▼
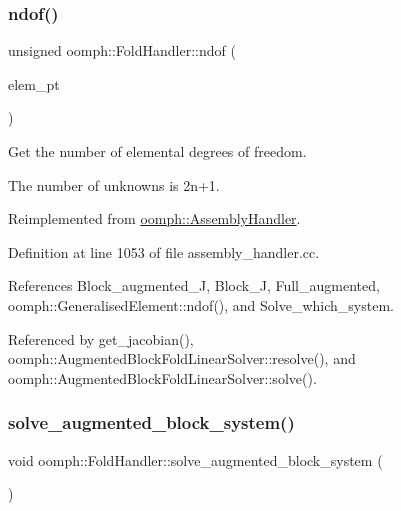 \subsubsection{\texorpdfstring{ndof()}{ndof()}}
{\footnotesize\ttfamily unsigned oomph\+::\+Fold\+Handler\+::ndof (\begin{DoxyParamCaption}\item[{\hyperlink{classoomph_1_1GeneralisedElement}{Generalised\+Element} $\ast$const \&}]{elem\+\_\+pt }\end{DoxyParamCaption})\hspace{0.3cm}{\ttfamily [virtual]}}



Get the number of elemental degrees of freedom. 

The number of unknowns is 2n+1. 

Reimplemented from \hyperlink{classoomph_1_1AssemblyHandler_a09213be8f4aa009e0366460a7ed78e68}{oomph\+::\+Assembly\+Handler}.



Definition at line 1053 of file assembly\+\_\+handler.\+cc.



References Block\+\_\+augmented\+\_\+J, Block\+\_\+J, Full\+\_\+augmented, oomph\+::\+Generalised\+Element\+::ndof(), and Solve\+\_\+which\+\_\+system.



Referenced by get\+\_\+jacobian(), oomph\+::\+Augmented\+Block\+Fold\+Linear\+Solver\+::resolve(), and oomph\+::\+Augmented\+Block\+Fold\+Linear\+Solver\+::solve().

\mbox{\label{classoomph_1_1FoldHandler_a7718a18444f6e328953dd5d5e73802f8}} 
\subsubsection{\texorpdfstring{solve\+\_\+augmented\+\_\+block\+\_\+system()}{solve\_augmented\_block\_system()}}
{\footnotesize\ttfamily void oomph\+::\+Fold\+Handler\+::solve\+\_\+augmented\+\_\+block\+\_\+system (\begin{DoxyParamCaption}{ }\end{DoxyParamCaption})}



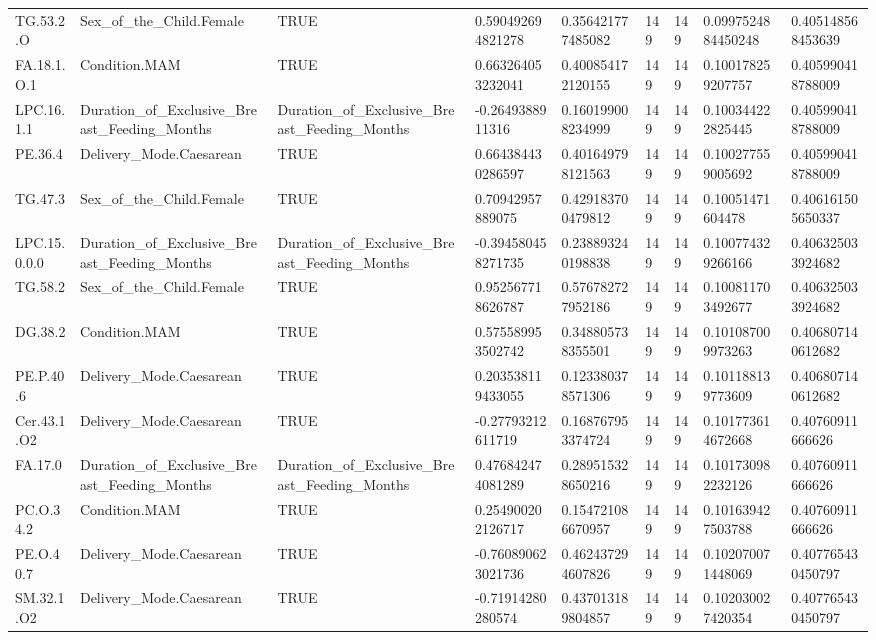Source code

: \begin{longtable}{lllllllll}
TG.53.2.O & Sex\_of\_the\_Child.Female & TRUE & 0.590492694821278 & 0.356421777485082 & 149 & 149 & 0.0997524884450248 & 0.405148568453639 \\
FA.18.1.O.1 & Condition.MAM & TRUE & 0.663264053232041 & 0.400854172120155 & 149 & 149 & 0.100178259207757 & 0.405990418788009 \\
LPC.16.1.1 & Duration\_of\_Exclusive\_Breast\_Feeding\_Months & Duration\_of\_Exclusive\_Breast\_Feeding\_Months & -0.2649388911316 & 0.160199008234999 & 149 & 149 & 0.100344222825445 & 0.405990418788009 \\
PE.36.4 & Delivery\_Mode.Caesarean & TRUE & 0.664384430286597 & 0.401649798121563 & 149 & 149 & 0.100277559005692 & 0.405990418788009 \\
TG.47.3 & Sex\_of\_the\_Child.Female & TRUE & 0.70942957889075 & 0.429183700479812 & 149 & 149 & 0.10051471604478 & 0.406161505650337 \\
LPC.15.0.0.0 & Duration\_of\_Exclusive\_Breast\_Feeding\_Months & Duration\_of\_Exclusive\_Breast\_Feeding\_Months & -0.394580458271735 & 0.238893240198838 & 149 & 149 & 0.100774329266166 & 0.406325033924682 \\
TG.58.2 & Sex\_of\_the\_Child.Female & TRUE & 0.952567718626787 & 0.576782727952186 & 149 & 149 & 0.100811703492677 & 0.406325033924682 \\
DG.38.2 & Condition.MAM & TRUE & 0.575589953502742 & 0.348805738355501 & 149 & 149 & 0.101087009973263 & 0.406807140612682 \\
PE.P.40.6 & Delivery\_Mode.Caesarean & TRUE & 0.203538119433055 & 0.123380378571306 & 149 & 149 & 0.101188139773609 & 0.406807140612682 \\
Cer.43.1.O2 & Delivery\_Mode.Caesarean & TRUE & -0.27793212611719 & 0.168767953374724 & 149 & 149 & 0.101773614672668 & 0.40760911666626 \\
FA.17.0 & Duration\_of\_Exclusive\_Breast\_Feeding\_Months & Duration\_of\_Exclusive\_Breast\_Feeding\_Months & 0.476842474081289 & 0.289515328650216 & 149 & 149 & 0.101730982232126 & 0.40760911666626 \\
PC.O.34.2 & Condition.MAM & TRUE & 0.254900202126717 & 0.154721086670957 & 149 & 149 & 0.101639427503788 & 0.40760911666626 \\
PE.O.40.7 & Delivery\_Mode.Caesarean & TRUE & -0.760890623021736 & 0.462437294607826 & 149 & 149 & 0.102070071448069 & 0.407765430450797 \\
SM.32.1.O2 & Delivery\_Mode.Caesarean & TRUE & -0.71914280280574 & 0.437013189804857 & 149 & 149 & 0.102030027420354 & 0.407765430450797 \\

\end{longtable}
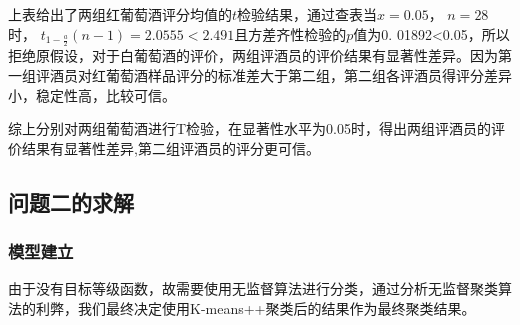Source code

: \documentclass[UTF8]{ctexart}
\begin{document}
上表给出了两组红葡萄酒评分均值的$t$检验结果，通过查表当$x=0.05$， $n=28$时， $t_{1-\frac{a}{2}}(n-1)=2.0555<2.491$且方差齐性检验的$p$值为0. 01892<0.05，所以拒绝原假设，对于白葡萄酒的评价，两组评酒员的评价结果有显著性差异。因为第一组评酒员对红葡萄酒样品评分的标准差大于第二组，第二组各评酒员得评分差异小，稳定性高，比较可信。

综上分别对两组葡萄酒进行T检验\cite{de2013using}，在显著性水平为0.05时，得出两组评酒员的评价结果有显著性差异,第二组评酒员的评分更可信。

\subsection{问题二的求解}
\subsubsection{模型建立}
由于没有目标等级函数，故需要使用无监督算法进行分类，通过分析无监督聚类算法的利弊，我们最终决定使用K-means++聚类后的结果作为最终聚类结果。
\end{document}
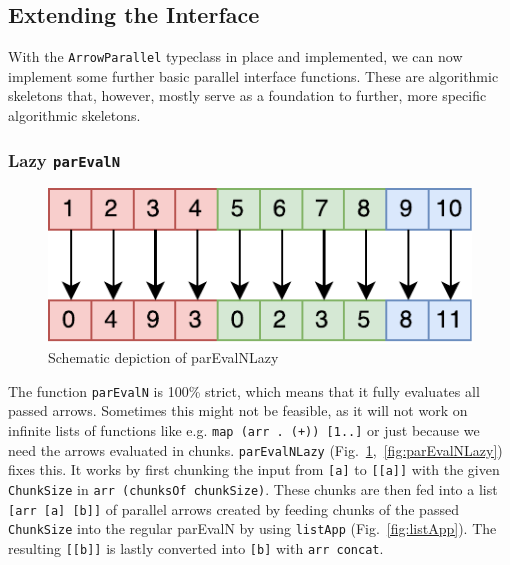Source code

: \documentclass{jfp1}
\newcommand{\inlinecode}[1]{\texttt{#1}}
\begin{document}
	\subsection{Extending the Interface}
\label{sec:extending-interface}
With the \inlinecode{ArrowParallel} typeclass in place and implemented, we can now implement some further basic parallel interface functions. These are algorithmic skeletons that, however, mostly serve as a foundation to further, more specific algorithmic skeletons.

\subsubsection{Lazy \inlinecode{parEvalN}}
\begin{figure}[h]
	\includegraphics[scale=0.7]{images/parEvalNLazy}
	\caption{Schematic depiction of parEvalNLazy}
	\label{fig:parEvalNLazyImg}
\end{figure}
The function \inlinecode{parEvalN} is 100\% strict, which means that it fully evaluates all passed arrows. Sometimes this might not be feasible, as it will not work on infinite lists of functions like e.g. \inlinecode{map (arr . (+)) [1..]} or just because we need the arrows evaluated in chunks. \inlinecode{parEvalNLazy} (Fig.~\ref{fig:parEvalNLazyImg},~\ref{fig:parEvalNLazy}) fixes this. It works by first chunking the input from \inlinecode{[a]} to \inlinecode{[[a]]} with the given \inlinecode{ChunkSize} in \inlinecode{arr (chunksOf chunkSize)}. These chunks are then fed into a list \inlinecode{[arr [a] [b]]} of parallel arrows created by feeding chunks of the passed \inlinecode{ChunkSize} into the regular parEvalN by using \inlinecode{listApp} (Fig.~\ref{fig:listApp}). The resulting \inlinecode{[[b]]} is lastly converted into \inlinecode{[b]} with \inlinecode{arr concat}.
\end{document}
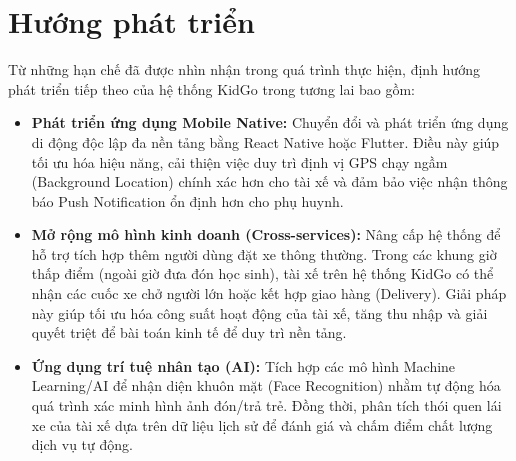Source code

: \documentclass[../DoAn.tex]{subfiles}
\begin{document}
\section{Hướng phát triển}
Từ những hạn chế đã được nhìn nhận trong quá trình thực hiện, định hướng phát triển tiếp theo của hệ thống KidGo trong tương lai bao gồm:
\begin{itemize}
    \item \textbf{Phát triển ứng dụng Mobile Native:} Chuyển đổi và phát triển ứng dụng di động độc lập đa nền tảng bằng React Native hoặc Flutter. Điều này giúp tối ưu hóa hiệu năng, cải thiện việc duy trì định vị GPS chạy ngầm (Background Location) chính xác hơn cho tài xế và đảm bảo việc nhận thông báo Push Notification ổn định hơn cho phụ huynh.
    \item \textbf{Mở rộng mô hình kinh doanh (Cross-services):} Nâng cấp hệ thống để hỗ trợ tích hợp thêm người dùng đặt xe thông thường. Trong các khung giờ thấp điểm (ngoài giờ đưa đón học sinh), tài xế trên hệ thống KidGo có thể nhận các cuốc xe chở người lớn hoặc kết hợp giao hàng (Delivery). Giải pháp này giúp tối ưu hóa công suất hoạt động của tài xế, tăng thu nhập và giải quyết triệt để bài toán kinh tế để duy trì nền tảng.
    \item \textbf{Ứng dụng trí tuệ nhân tạo (AI):} Tích hợp các mô hình Machine Learning/AI để nhận diện khuôn mặt (Face Recognition) nhằm tự động hóa quá trình xác minh hình ảnh đón/trả trẻ. Đồng thời, phân tích thói quen lái xe của tài xế dựa trên dữ liệu lịch sử để đánh giá và chấm điểm chất lượng dịch vụ tự động.
\end{itemize}
\end{document}
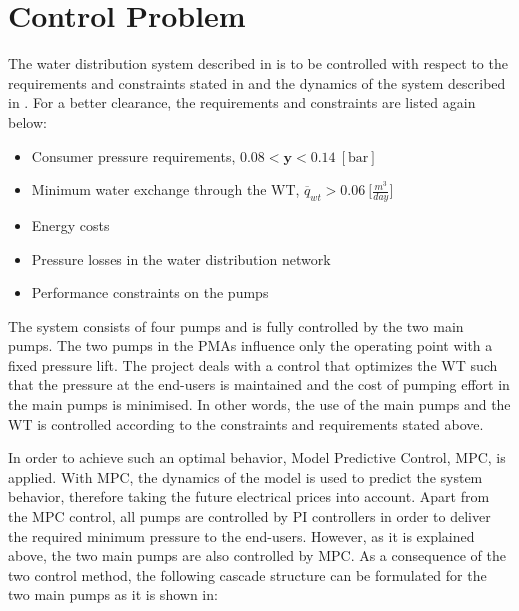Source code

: \section{Control Problem}
\label{control_problem}
The water distribution system described in  is to be controlled with respect to the requirements and constraints stated in  and the dynamics of the system described in . For a better clearance, the requirements and constraints are listed again below: 
\begin{itemize}
	\item Consumer pressure requirements, $0.08 < \pmb{y} < 0.14 \:[\text{bar}]$
%
	\item Minimum water exchange through the WT, $\overline{q}_{wt} > 0.06 \: \big[\frac{m^3}{day}\big]$
%
	\item Energy costs 
%
	\item Pressure losses in the water distribution network
%
	\item Performance constraints on the pumps
\end{itemize}
The system consists of four pumps and is fully controlled by the two main pumps. The two pumps in the PMAs influence only the operating point with a fixed pressure lift. The project deals with a control that optimizes the WT such that the pressure at the end-users is maintained and the cost of pumping effort in the main pumps is minimised. In other words, the use of the main pumps and the WT is controlled according to the constraints and requirements stated above. 

In order to achieve such an optimal behavior, Model Predictive Control, MPC, is applied. With MPC, the dynamics of the model is used to predict the system behavior, therefore taking the future electrical prices into account. Apart from the MPC control, all pumps are controlled by PI controllers in order to deliver the required minimum pressure to the end-users. However, as it is explained above, the two main pumps are also controlled by MPC. As a consequence of the two control method, the following cascade structure can be formulated for the two main pumps as it is shown in: 

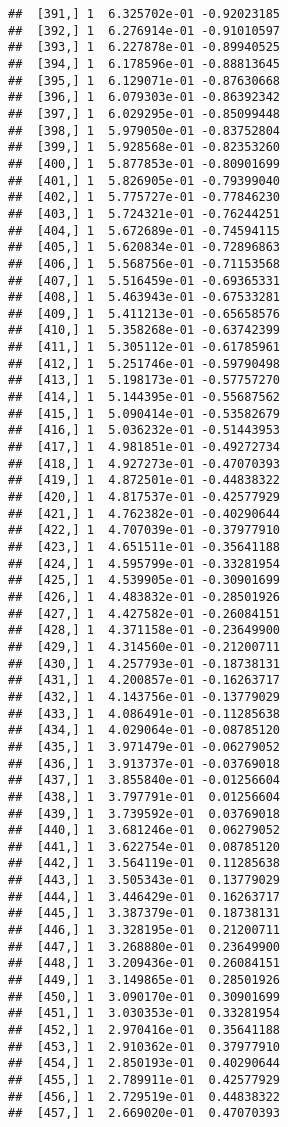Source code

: \documentclass[
  12pt,
]{article}
\begin{document}
\begin{verbatim}
##  [391,] 1  6.325702e-01 -0.92023185
##  [392,] 1  6.276914e-01 -0.91010597
##  [393,] 1  6.227878e-01 -0.89940525
##  [394,] 1  6.178596e-01 -0.88813645
##  [395,] 1  6.129071e-01 -0.87630668
##  [396,] 1  6.079303e-01 -0.86392342
##  [397,] 1  6.029295e-01 -0.85099448
##  [398,] 1  5.979050e-01 -0.83752804
##  [399,] 1  5.928568e-01 -0.82353260
##  [400,] 1  5.877853e-01 -0.80901699
##  [401,] 1  5.826905e-01 -0.79399040
##  [402,] 1  5.775727e-01 -0.77846230
##  [403,] 1  5.724321e-01 -0.76244251
##  [404,] 1  5.672689e-01 -0.74594115
##  [405,] 1  5.620834e-01 -0.72896863
##  [406,] 1  5.568756e-01 -0.71153568
##  [407,] 1  5.516459e-01 -0.69365331
##  [408,] 1  5.463943e-01 -0.67533281
##  [409,] 1  5.411213e-01 -0.65658576
##  [410,] 1  5.358268e-01 -0.63742399
##  [411,] 1  5.305112e-01 -0.61785961
##  [412,] 1  5.251746e-01 -0.59790498
##  [413,] 1  5.198173e-01 -0.57757270
##  [414,] 1  5.144395e-01 -0.55687562
##  [415,] 1  5.090414e-01 -0.53582679
##  [416,] 1  5.036232e-01 -0.51443953
##  [417,] 1  4.981851e-01 -0.49272734
##  [418,] 1  4.927273e-01 -0.47070393
##  [419,] 1  4.872501e-01 -0.44838322
##  [420,] 1  4.817537e-01 -0.42577929
##  [421,] 1  4.762382e-01 -0.40290644
##  [422,] 1  4.707039e-01 -0.37977910
##  [423,] 1  4.651511e-01 -0.35641188
##  [424,] 1  4.595799e-01 -0.33281954
##  [425,] 1  4.539905e-01 -0.30901699
##  [426,] 1  4.483832e-01 -0.28501926
##  [427,] 1  4.427582e-01 -0.26084151
##  [428,] 1  4.371158e-01 -0.23649900
##  [429,] 1  4.314560e-01 -0.21200711
##  [430,] 1  4.257793e-01 -0.18738131
##  [431,] 1  4.200857e-01 -0.16263717
##  [432,] 1  4.143756e-01 -0.13779029
##  [433,] 1  4.086491e-01 -0.11285638
##  [434,] 1  4.029064e-01 -0.08785120
##  [435,] 1  3.971479e-01 -0.06279052
##  [436,] 1  3.913737e-01 -0.03769018
##  [437,] 1  3.855840e-01 -0.01256604
##  [438,] 1  3.797791e-01  0.01256604
##  [439,] 1  3.739592e-01  0.03769018
##  [440,] 1  3.681246e-01  0.06279052
##  [441,] 1  3.622754e-01  0.08785120
##  [442,] 1  3.564119e-01  0.11285638
##  [443,] 1  3.505343e-01  0.13779029
##  [444,] 1  3.446429e-01  0.16263717
##  [445,] 1  3.387379e-01  0.18738131
##  [446,] 1  3.328195e-01  0.21200711
##  [447,] 1  3.268880e-01  0.23649900
##  [448,] 1  3.209436e-01  0.26084151
##  [449,] 1  3.149865e-01  0.28501926
##  [450,] 1  3.090170e-01  0.30901699
##  [451,] 1  3.030353e-01  0.33281954
##  [452,] 1  2.970416e-01  0.35641188
##  [453,] 1  2.910362e-01  0.37977910
##  [454,] 1  2.850193e-01  0.40290644
##  [455,] 1  2.789911e-01  0.42577929
##  [456,] 1  2.729519e-01  0.44838322
##  [457,] 1  2.669020e-01  0.47070393

\end{verbatim}
\end{document}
▲
- _WORK TO COMPLETE_
Set down again, exactly, the lines of the material above from its first line to the one with "Get the number", inclusive. Leave the pictures out.

- _FINAL ANSWER_
 \subsubsection{\texorpdfstring{ndof()}{ndof()}}
{\footnotesize\ttfamily unsigned oomph\+::\+Fold\+Handler\+::ndof (\begin{DoxyParamCaption}\item[{\hyperlink{classoomph_1_1GeneralisedElement}{Generalised\+Element} $\ast$const \&}]{elem\+\_\+pt }\end{DoxyParamCaption})\hspace{0.3cm}{\ttfamily [virtual]}}



Get the number of elemental degrees of freedom. 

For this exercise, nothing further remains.